Pregnancy, Breastfeeding, and Biotin
Biotin needs are slightly higher in pregnancy and lactation; many prenatal vitamins include biotin (often 30–300 mcg). High-dose biotin (e.g. 5–10 mg daily) is not well studied in pregnancy, so sticking to prenatal or moderate supplemental doses is prudent unless your obstetrician recommends otherwise. Biotin is water-soluble and excess is excreted; there is no known teratogenic effect at typical intakes. If you are breastfeeding and take high-dose biotin, a small amount can pass into milk; again, moderate doses from a prenatal or multivitamin are generally considered safe. When in doubt, discuss with your OB or a dietitian.

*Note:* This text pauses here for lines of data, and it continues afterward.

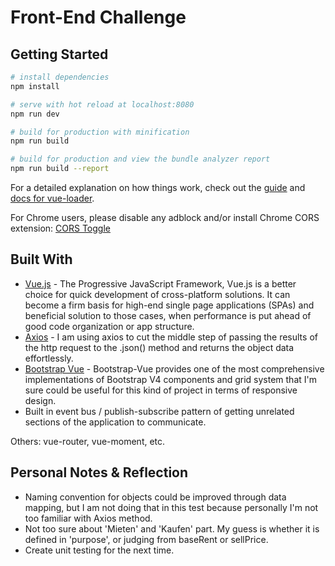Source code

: # Front-End Challenge

## Getting Started

``` bash
# install dependencies
npm install

# serve with hot reload at localhost:8080
npm run dev

# build for production with minification
npm run build

# build for production and view the bundle analyzer report
npm run build --report
```

For a detailed explanation on how things work, check out the [guide](http://vuejs-templates.github.io/webpack/) and [docs for vue-loader](http://vuejs.github.io/vue-loader).

For Chrome users, please disable any adblock and/or install Chrome CORS extension: [CORS Toggle](https://chrome.google.com/webstore/detail/cors-toggle/jioikioepegflmdnbocfhgmpmopmjkim?hl=en)

## Built With

* [Vue.js](https://vuejs.org/) - The Progressive JavaScript Framework, Vue.js is a better choice for quick development of cross-platform solutions. It can become a firm basis for high-end single page applications (SPAs) and beneficial solution to those cases, when performance is put ahead of good code organization or app structure.
* [Axios](https://github.com/axios/axios/) - I am using axios to cut the middle step of passing the results of the http request to the .json() method and returns the object data effortlessly.
* [Bootstrap Vue](bootstrap-vue.js.org/docs/) - Bootstrap-Vue provides one of the most comprehensive implementations of Bootstrap V4 components and grid system that I'm sure could be useful for this kind of project in terms of responsive design.
* Built in event bus / publish-subscribe pattern of getting unrelated sections of the application to communicate.

Others: vue-router, vue-moment, etc.

## Personal Notes & Reflection

* Naming convention for objects could be improved through data mapping, but I am not doing that in this test because personally I'm not too familiar with Axios method.
* Not too sure about 'Mieten' and 'Kaufen' part. My guess is whether it is defined in 'purpose', or judging from baseRent or sellPrice.
* Create unit testing for the next time.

Takeaways for Daily Practice
Use biotin as part of a broader approach: balanced diet, enough protein and calories, gentle hair and nail care, and treatment of any underlying deficiency or condition. Keep dose in a reasonable range (e.g. 30–5,000 mcg daily unless your doctor advises more for a deficiency). Before blood work, tell your doctor you take biotin and consider pausing high doses if they recommend it. Give hair and nail interventions at least 3–6 months before judging effect. If you have significant or sudden hair loss, get a proper workup rather than relying on biotin alone. With that approach, biotin can be a safe, low-cost option for general support of hair, skin, and nails.
Final Checklist
Biotin (B7) supports metabolism and keratin; deficiency can cause hair, skin, and nail changes. Evidence that extra biotin improves hair or nails in non-deficient people is limited; supplementation is generally safe at typical doses. Get enough from food (eggs, liver, nuts, seeds, vegetables) and multivitamins when possible; add standalone biotin only if you want targeted support or have higher needs. Always tell your doctor you take biotin and at what dose; pause high doses before blood work if advised. Address sleep, stress, iron, B12, and thyroid when relevant—they often matter more than biotin for hair and nails. Give any intervention 3–6 months before judging; track with photos or notes. Biotin is a sensible part of a holistic plan, not a stand-alone fix for hair loss or brittle nails when other causes have not been ruled out. Combine it with a nutrient-rich diet, gentle styling, and treatment of any underlying deficiencies for the best chance of improvement over time. Check iron, B12, and thyroid if hair loss or brittle nails persist; biotin supports but does not replace treatment of underlying deficiencies.
When choosing a biotin product, look for the amount per serving (mcg) and a form you will take consistently. Biotin is often included in B-complex or multivitamin formulas; standalone biotin is useful when you want a higher dose without extra B vitamins. Store in a cool, dry place and use by the expiry date. There is no need to megadose; 30–500 mcg daily is typical for general support unless your provider recommends more for a diagnosed deficiency.